One Cheap, All-In-One Pill Could Cut Heart Disease Risk in Half
Last updated:April 01, 2009
Big news this week: A cheap 5-drug cocktail was unveiled that has the potential to cut heart disease risk in half. And for those of us caring for aging family members, the "polypill" -- as it's known by researchers -- would make managing medications much, much easier.
The so-called polypill, which the health care community has hoped for for a long time, combines a statin to lower cholesterol, low-dose aspirin to prevent stroke, and three blood pressure-lowering drugs in one easy-to-take pill. Since all the medications included in the cocktail are available as generics, it's also extremely affordable.
The research, which was presented at the American College of Cardiology meeting in Florida this week and is published in the March 30th issue of the Lancet, was conducted in India, home of Cadila Pharmaceuticals, which is taking the lead in developing the drug, which they call Polycap.
The two thousand volunteers who took the combo drug reduced their blood pressure, lowered their cholesterol levels, and decreased the risk of clotting that leads to stroke.
Researchers think this breakthrough could lead to an enormous reduction in heart disease across the world.
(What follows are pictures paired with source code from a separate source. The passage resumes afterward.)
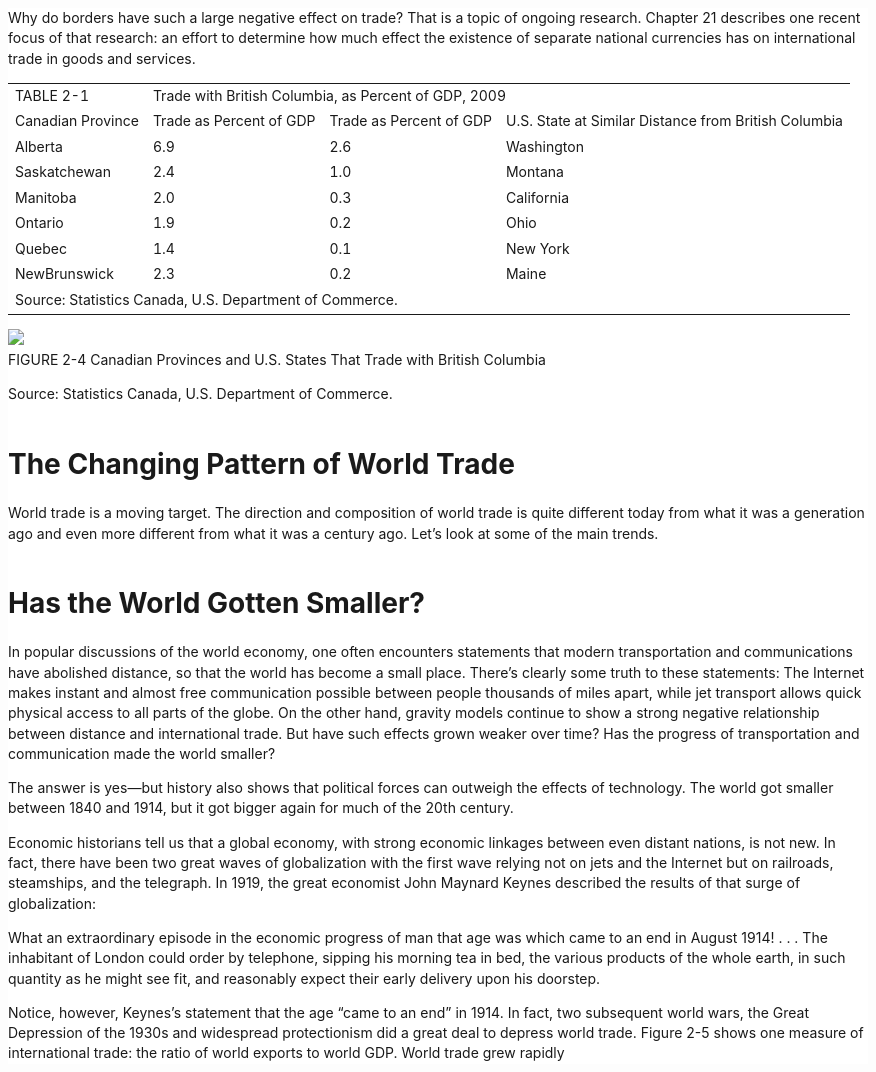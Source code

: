 Why do borders have such a large negative effect on trade? That is a topic of ongoing research. Chapter 21 describes one recent focus of that research: an effort to determine how much effect the existence of separate national currencies has on international trade in goods and services.  

<html><body><table><tr><td>TABLE 2-1</td><td colspan="3">Trade with British Columbia, as Percent of GDP, 2009</td></tr><tr><td>Canadian Province</td><td>Trade as Percent of GDP</td><td>Trade as Percent of GDP</td><td>U.S. State at Similar Distance from British Columbia</td></tr><tr><td>Alberta</td><td>6.9</td><td>2.6</td><td>Washington</td></tr><tr><td>Saskatchewan</td><td>2.4</td><td>1.0</td><td>Montana</td></tr><tr><td>Manitoba</td><td>2.0</td><td>0.3</td><td>California</td></tr><tr><td>Ontario</td><td>1.9</td><td>0.2</td><td>Ohio</td></tr><tr><td>Quebec</td><td>1.4</td><td>0.1</td><td>New York</td></tr><tr><td>NewBrunswick</td><td>2.3</td><td>0.2</td><td>Maine</td></tr><tr><td colspan="4">Source: Statistics Canada, U.S. Department of Commerce.</td></tr></table></body></html>  

![](images/8928bac57bb165f723cf259ce691d9cffd163ea085fc374e8c787a401c35804c.jpg)  
FIGURE 2-4 Canadian Provinces and U.S. States That Trade with British Columbia  

Source: Statistics Canada, U.S. Department of Commerce.  

# The Changing Pattern of World Trade  

World trade is a moving target. The direction and composition of world trade is quite different today from what it was a generation ago and even more different from what it was a century ago. Let’s look at some of the main trends.  

# Has the World Gotten Smaller?  

In popular discussions of the world economy, one often encounters statements that modern transportation and communications have abolished distance, so that the world has become a small place. There’s clearly some truth to these statements: The Internet makes instant and almost free communication possible between people thousands of miles apart, while jet transport allows quick physical access to all parts of the globe. On the other hand, gravity models continue to show a strong negative relationship between distance and international trade. But have such effects grown weaker over time? Has the progress of transportation and communication made the world smaller?  

The answer is yes—but history also shows that political forces can outweigh the effects of technology. The world got smaller between 1840 and 1914, but it got bigger again for much of the 20th century.  

Economic historians tell us that a global economy, with strong economic linkages between even distant nations, is not new. In fact, there have been two great waves of globalization with the first wave relying not on jets and the Internet but on railroads, steamships, and the telegraph. In 1919, the great economist John Maynard Keynes described the results of that surge of globalization:  

What an extraordinary episode in the economic progress of man that age was which came to an end in August 1914! . . . The inhabitant of London could order by telephone, sipping his morning tea in bed, the various products of the whole earth, in such quantity as he might see fit, and reasonably expect their early delivery upon his doorstep.  

Notice, however, Keynes’s statement that the age “came to an end” in 1914. In fact, two subsequent world wars, the Great Depression of the 1930s and widespread protectionism did a great deal to depress world trade. Figure 2-5 shows one measure of international trade: the ratio of world exports to world GDP. World trade grew rapidly  
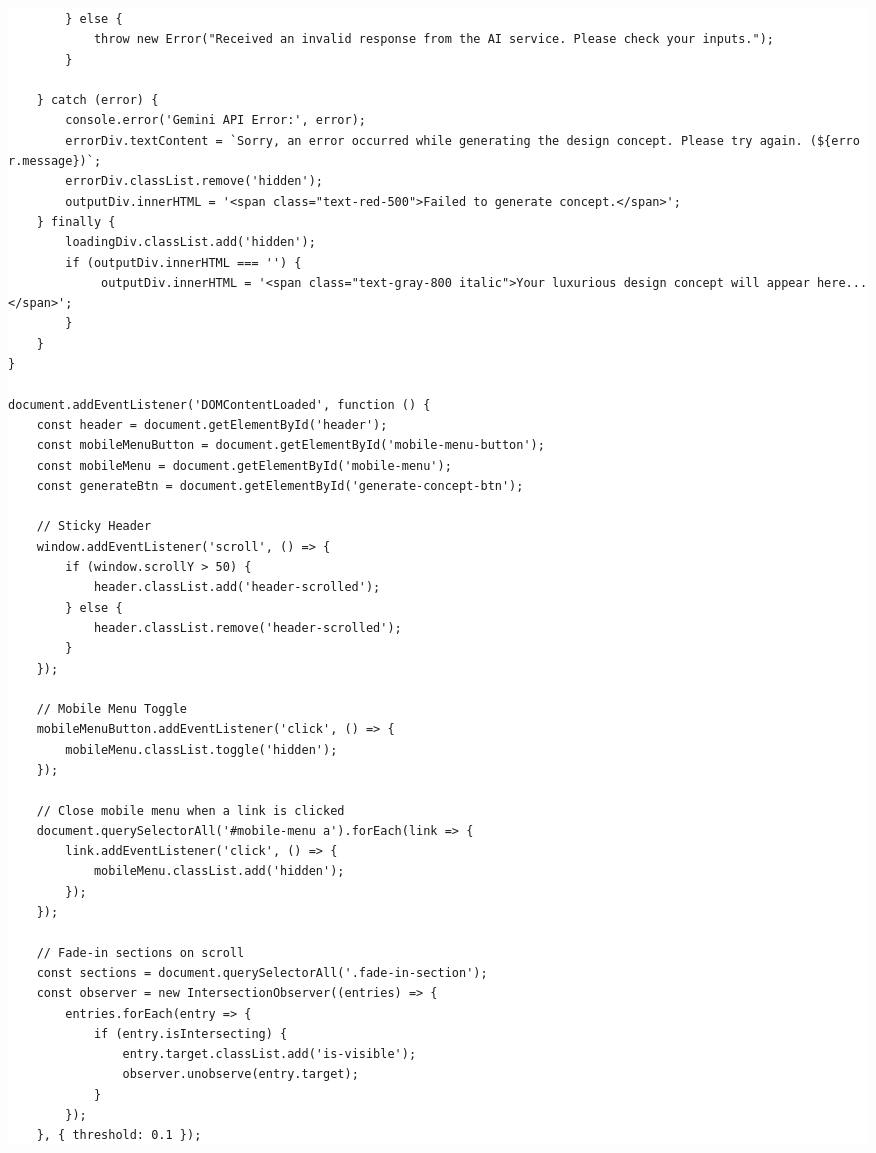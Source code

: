             } else {
                throw new Error("Received an invalid response from the AI service. Please check your inputs.");
            }

        } catch (error) {
            console.error('Gemini API Error:', error);
            errorDiv.textContent = `Sorry, an error occurred while generating the design concept. Please try again. (${error.message})`;
            errorDiv.classList.remove('hidden');
            outputDiv.innerHTML = '<span class="text-red-500">Failed to generate concept.</span>';
        } finally {
            loadingDiv.classList.add('hidden');
            if (outputDiv.innerHTML === '') {
                 outputDiv.innerHTML = '<span class="text-gray-800 italic">Your luxurious design concept will appear here...</span>';
            }
        }
    }

    document.addEventListener('DOMContentLoaded', function () {
        const header = document.getElementById('header');
        const mobileMenuButton = document.getElementById('mobile-menu-button');
        const mobileMenu = document.getElementById('mobile-menu');
        const generateBtn = document.getElementById('generate-concept-btn');

        // Sticky Header
        window.addEventListener('scroll', () => {
            if (window.scrollY > 50) {
                header.classList.add('header-scrolled');
            } else {
                header.classList.remove('header-scrolled');
            }
        });

        // Mobile Menu Toggle
        mobileMenuButton.addEventListener('click', () => {
            mobileMenu.classList.toggle('hidden');
        });

        // Close mobile menu when a link is clicked
        document.querySelectorAll('#mobile-menu a').forEach(link => {
            link.addEventListener('click', () => {
                mobileMenu.classList.add('hidden');
            });
        });
        
        // Fade-in sections on scroll
        const sections = document.querySelectorAll('.fade-in-section');
        const observer = new IntersectionObserver((entries) => {
            entries.forEach(entry => {
                if (entry.isIntersecting) {
                    entry.target.classList.add('is-visible');
                    observer.unobserve(entry.target);
                }
            });
        }, { threshold: 0.1 });
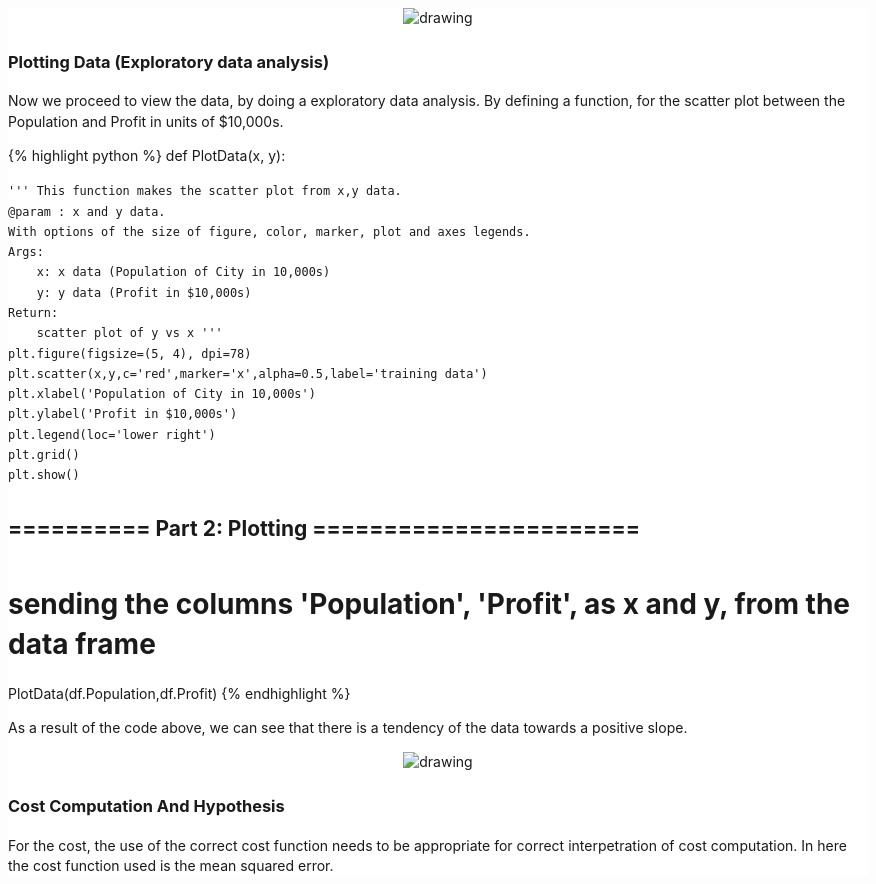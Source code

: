 <p align="center">
    <img src="{{site.baseurl}}/assets/img/DataS_post/BostonHouse/fig1.png" alt="drawing" style="width:500px;"/>
</p>

### Plotting Data (Exploratory data analysis)
Now we proceed to view the data, by doing a exploratory data analysis. By defining a function, for the scatter plot between the Population and Profit in units of $10,000s.

{% highlight python %}
def PlotData(x, y):  

    ''' This function makes the scatter plot from x,y data.
    @param : x and y data.
    With options of the size of figure, color, marker, plot and axes legends.
    Args:
        x: x data (Population of City in 10,000s)
        y: y data (Profit in $10,000s)
    Return: 
        scatter plot of y vs x '''
    plt.figure(figsize=(5, 4), dpi=78)
    plt.scatter(x,y,c='red',marker='x',alpha=0.5,label='training data')
    plt.xlabel('Population of City in 10,000s')
    plt.ylabel('Profit in $10,000s')
    plt.legend(loc='lower right')
    plt.grid()
    plt.show()

## ========== Part 2: Plotting =======================
# sending the columns 'Population', 'Profit', as x and y, from the data frame
PlotData(df.Population,df.Profit)
{% endhighlight %}

As a result of the code above, we can see that there is a tendency of the data towards a positive slope.

<p align="center">
    <img src="{{site.baseurl}}/assets/img/DataS_post/BostonHouse/fig2.png" alt="drawing" style="width:500px;"/>
</p>

### Cost Computation And Hypothesis
For the cost, the use of the correct cost function needs to be appropriate for correct interpetration of cost computation. In here the cost function used is the mean squared error.
<script src="https://cdn.mathjax.org/mathjax/latest/MathJax.js?config=TeX-AMS-MML_HTMLorMML" type="text/javascript"></script>

<style>
    .li {list-style-type:square;
         color:Red; }
    .span{color: black; }
    .h4{color: rgb(232,0,0);}
</style>
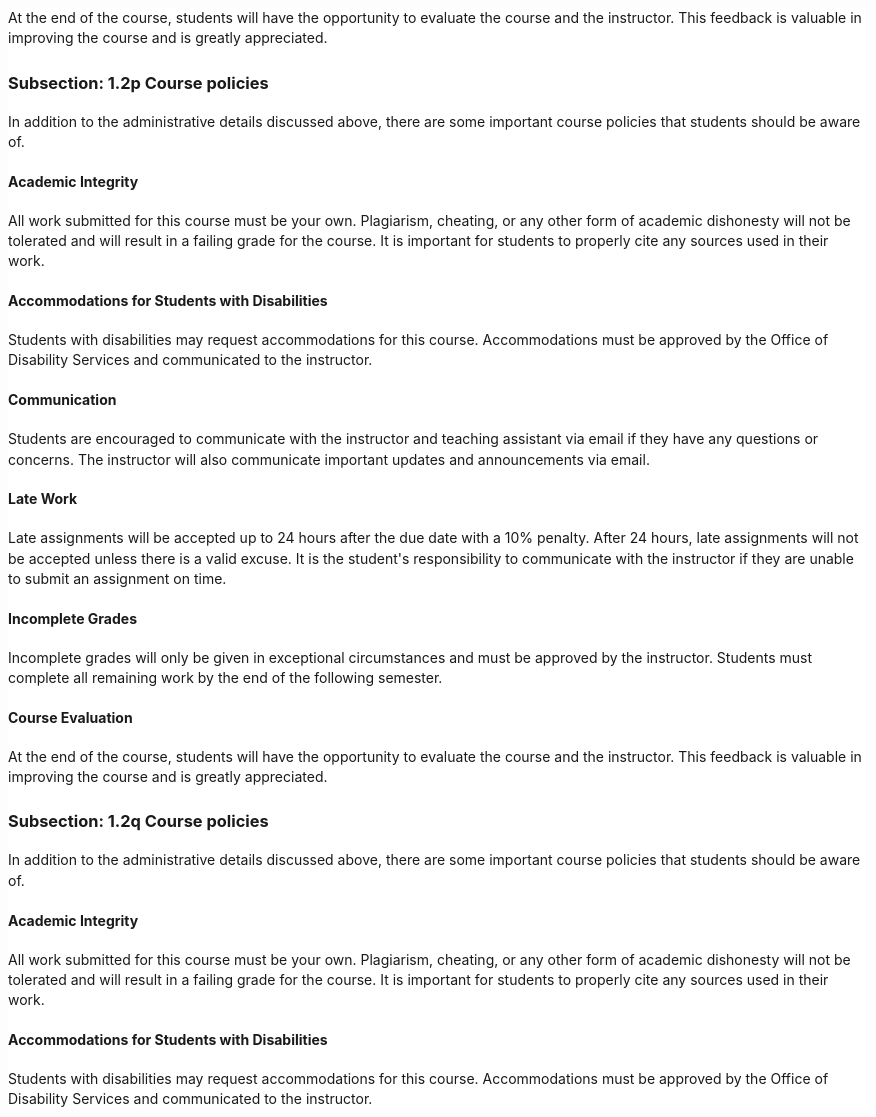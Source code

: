 At the end of the course, students will have the opportunity to evaluate the course and the instructor. This feedback is valuable in improving the course and is greatly appreciated.

### Subsection: 1.2p Course policies

In addition to the administrative details discussed above, there are some important course policies that students should be aware of.

#### Academic Integrity

All work submitted for this course must be your own. Plagiarism, cheating, or any other form of academic dishonesty will not be tolerated and will result in a failing grade for the course. It is important for students to properly cite any sources used in their work.

#### Accommodations for Students with Disabilities

Students with disabilities may request accommodations for this course. Accommodations must be approved by the Office of Disability Services and communicated to the instructor.

#### Communication

Students are encouraged to communicate with the instructor and teaching assistant via email if they have any questions or concerns. The instructor will also communicate important updates and announcements via email.

#### Late Work

Late assignments will be accepted up to 24 hours after the due date with a 10% penalty. After 24 hours, late assignments will not be accepted unless there is a valid excuse. It is the student's responsibility to communicate with the instructor if they are unable to submit an assignment on time.

#### Incomplete Grades

Incomplete grades will only be given in exceptional circumstances and must be approved by the instructor. Students must complete all remaining work by the end of the following semester.

#### Course Evaluation

At the end of the course, students will have the opportunity to evaluate the course and the instructor. This feedback is valuable in improving the course and is greatly appreciated.

### Subsection: 1.2q Course policies

In addition to the administrative details discussed above, there are some important course policies that students should be aware of.

#### Academic Integrity

All work submitted for this course must be your own. Plagiarism, cheating, or any other form of academic dishonesty will not be tolerated and will result in a failing grade for the course. It is important for students to properly cite any sources used in their work.

#### Accommodations for Students with Disabilities

Students with disabilities may request accommodations for this course. Accommodations must be approved by the Office of Disability Services and communicated to the instructor.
Currently heart disease is the leading cause of death worldwide, killing more than 17 million people a year. In fact, according to the World Health Organization, heart disease accounts for one in three deaths every year.
Caregivers and health providers have been following research on the polypill closely, because it could make preventing and treating heart disease so much easier. Taking one pill instead of five would go a long way to helping older folks remember to take their medicine, don't you think? (To help with this right now, here's how to set up a [medication tracking system] (https://www.caring.com/tasks/create-a-medication-tracking-system).)
In the study, participants had high blood pressure and high cholesterol, but the researchers are also studying whether Polycap could be given to all healthy, middle aged people to prevent cardiovascular disease from developing.
The lead researcher, Salim Yusuf of McMaster University in Hamilton, Ontario, was pretty excited: "It could revolutionize heart disease prevention as we know it," he said.
The current study was a Phase II trial, and larger Phase III trials will need to be conducted before Polycap is ready to bring to market. But the progress is oh-so-encouraging for all of us trying to protect our family members' health.